P.S. Please fire your "article" over.
 
 
----- Original Message -----
Sent: Tuesday, June 24, 2003 3:04 PM
Subject: RE: [Futurework] Denial and Deception

Krugman wrote: After all, suppose that a politician — or a journalist — admits to himself that Mr. Bush bamboozled the nation into war. Well, launching a war on false pretenses is, to say the least, a breach of trust. So if you admit to yourself that such a thing happened, you have a moral obligation to demand accountability — and to do so in the face not only of a powerful, ruthless political machine but in the face of a country not yet ready to believe that its leaders have exploited 9/11 for political gain. It's a scary prospect.

The New Republic article by Judis and Ackerman that Krugman referred to as “magisterial” is too large to attach and pass through FW’s filter, (I MB) but if anyone wants to read it in a easy to read Word format, (11 pages) please contact me.  Otherwise, it’s at http://www.tnr.com/doc.mhtml?i=20030630&s=ackermanjudis063003. 

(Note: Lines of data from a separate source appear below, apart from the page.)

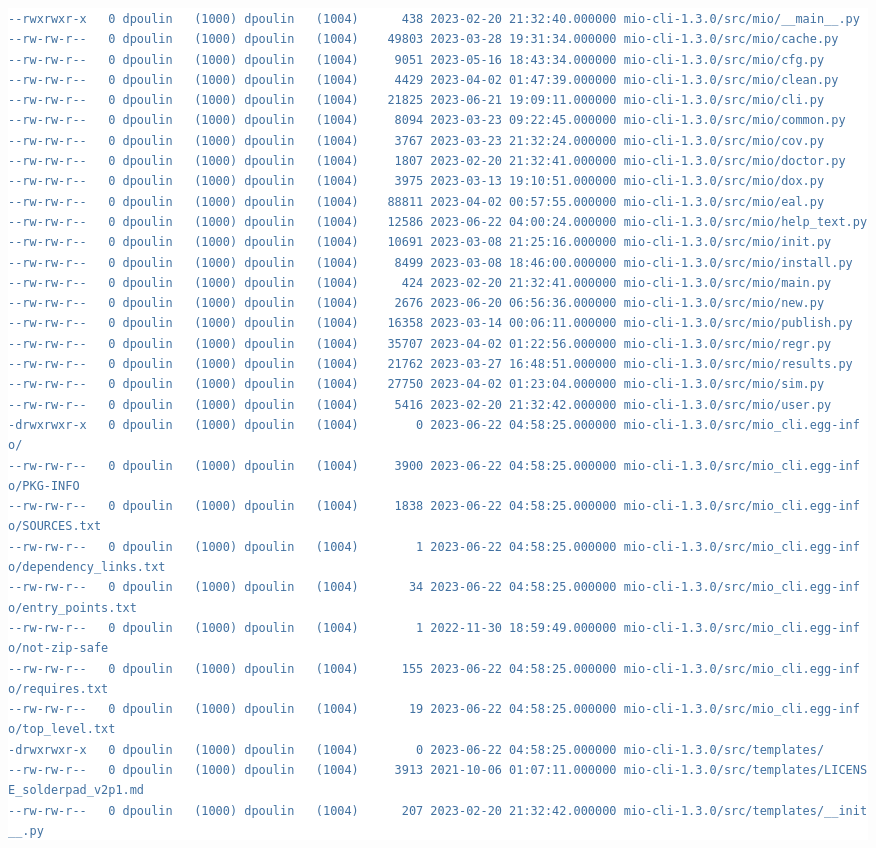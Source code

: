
 ```diff
--rwxrwxr-x   0 dpoulin   (1000) dpoulin   (1004)      438 2023-02-20 21:32:40.000000 mio-cli-1.3.0/src/mio/__main__.py
--rw-rw-r--   0 dpoulin   (1000) dpoulin   (1004)    49803 2023-03-28 19:31:34.000000 mio-cli-1.3.0/src/mio/cache.py
--rw-rw-r--   0 dpoulin   (1000) dpoulin   (1004)     9051 2023-05-16 18:43:34.000000 mio-cli-1.3.0/src/mio/cfg.py
--rw-rw-r--   0 dpoulin   (1000) dpoulin   (1004)     4429 2023-04-02 01:47:39.000000 mio-cli-1.3.0/src/mio/clean.py
--rw-rw-r--   0 dpoulin   (1000) dpoulin   (1004)    21825 2023-06-21 19:09:11.000000 mio-cli-1.3.0/src/mio/cli.py
--rw-rw-r--   0 dpoulin   (1000) dpoulin   (1004)     8094 2023-03-23 09:22:45.000000 mio-cli-1.3.0/src/mio/common.py
--rw-rw-r--   0 dpoulin   (1000) dpoulin   (1004)     3767 2023-03-23 21:32:24.000000 mio-cli-1.3.0/src/mio/cov.py
--rw-rw-r--   0 dpoulin   (1000) dpoulin   (1004)     1807 2023-02-20 21:32:41.000000 mio-cli-1.3.0/src/mio/doctor.py
--rw-rw-r--   0 dpoulin   (1000) dpoulin   (1004)     3975 2023-03-13 19:10:51.000000 mio-cli-1.3.0/src/mio/dox.py
--rw-rw-r--   0 dpoulin   (1000) dpoulin   (1004)    88811 2023-04-02 00:57:55.000000 mio-cli-1.3.0/src/mio/eal.py
--rw-rw-r--   0 dpoulin   (1000) dpoulin   (1004)    12586 2023-06-22 04:00:24.000000 mio-cli-1.3.0/src/mio/help_text.py
--rw-rw-r--   0 dpoulin   (1000) dpoulin   (1004)    10691 2023-03-08 21:25:16.000000 mio-cli-1.3.0/src/mio/init.py
--rw-rw-r--   0 dpoulin   (1000) dpoulin   (1004)     8499 2023-03-08 18:46:00.000000 mio-cli-1.3.0/src/mio/install.py
--rw-rw-r--   0 dpoulin   (1000) dpoulin   (1004)      424 2023-02-20 21:32:41.000000 mio-cli-1.3.0/src/mio/main.py
--rw-rw-r--   0 dpoulin   (1000) dpoulin   (1004)     2676 2023-06-20 06:56:36.000000 mio-cli-1.3.0/src/mio/new.py
--rw-rw-r--   0 dpoulin   (1000) dpoulin   (1004)    16358 2023-03-14 00:06:11.000000 mio-cli-1.3.0/src/mio/publish.py
--rw-rw-r--   0 dpoulin   (1000) dpoulin   (1004)    35707 2023-04-02 01:22:56.000000 mio-cli-1.3.0/src/mio/regr.py
--rw-rw-r--   0 dpoulin   (1000) dpoulin   (1004)    21762 2023-03-27 16:48:51.000000 mio-cli-1.3.0/src/mio/results.py
--rw-rw-r--   0 dpoulin   (1000) dpoulin   (1004)    27750 2023-04-02 01:23:04.000000 mio-cli-1.3.0/src/mio/sim.py
--rw-rw-r--   0 dpoulin   (1000) dpoulin   (1004)     5416 2023-02-20 21:32:42.000000 mio-cli-1.3.0/src/mio/user.py
-drwxrwxr-x   0 dpoulin   (1000) dpoulin   (1004)        0 2023-06-22 04:58:25.000000 mio-cli-1.3.0/src/mio_cli.egg-info/
--rw-rw-r--   0 dpoulin   (1000) dpoulin   (1004)     3900 2023-06-22 04:58:25.000000 mio-cli-1.3.0/src/mio_cli.egg-info/PKG-INFO
--rw-rw-r--   0 dpoulin   (1000) dpoulin   (1004)     1838 2023-06-22 04:58:25.000000 mio-cli-1.3.0/src/mio_cli.egg-info/SOURCES.txt
--rw-rw-r--   0 dpoulin   (1000) dpoulin   (1004)        1 2023-06-22 04:58:25.000000 mio-cli-1.3.0/src/mio_cli.egg-info/dependency_links.txt
--rw-rw-r--   0 dpoulin   (1000) dpoulin   (1004)       34 2023-06-22 04:58:25.000000 mio-cli-1.3.0/src/mio_cli.egg-info/entry_points.txt
--rw-rw-r--   0 dpoulin   (1000) dpoulin   (1004)        1 2022-11-30 18:59:49.000000 mio-cli-1.3.0/src/mio_cli.egg-info/not-zip-safe
--rw-rw-r--   0 dpoulin   (1000) dpoulin   (1004)      155 2023-06-22 04:58:25.000000 mio-cli-1.3.0/src/mio_cli.egg-info/requires.txt
--rw-rw-r--   0 dpoulin   (1000) dpoulin   (1004)       19 2023-06-22 04:58:25.000000 mio-cli-1.3.0/src/mio_cli.egg-info/top_level.txt
-drwxrwxr-x   0 dpoulin   (1000) dpoulin   (1004)        0 2023-06-22 04:58:25.000000 mio-cli-1.3.0/src/templates/
--rw-rw-r--   0 dpoulin   (1000) dpoulin   (1004)     3913 2021-10-06 01:07:11.000000 mio-cli-1.3.0/src/templates/LICENSE_solderpad_v2p1.md
--rw-rw-r--   0 dpoulin   (1000) dpoulin   (1004)      207 2023-02-20 21:32:42.000000 mio-cli-1.3.0/src/templates/__init__.py
```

I don’t think it’s a matter of naivete.  You have to open people’s mind to their deception gently.  It you accuse someone of being willfully stupid and willingly deceived, they will be even more defensive and retreat into denial. 

It is my instinctive feeling that the American public is weary of scandal, beginning in importance with the travesty that was the Clinton sex scandals that led to a sham impeachment proceeding, calling into question the motive and intent of all subsequent and more relevant, legitimate reasons for it in our checks and balances.  Many people felt "used" by the excesses of the Starr Report as they saw life return to normal, Clinton's job approval ratings surviving right up to the end when the pardoning scandals unleashed yet another wave of mental overload. 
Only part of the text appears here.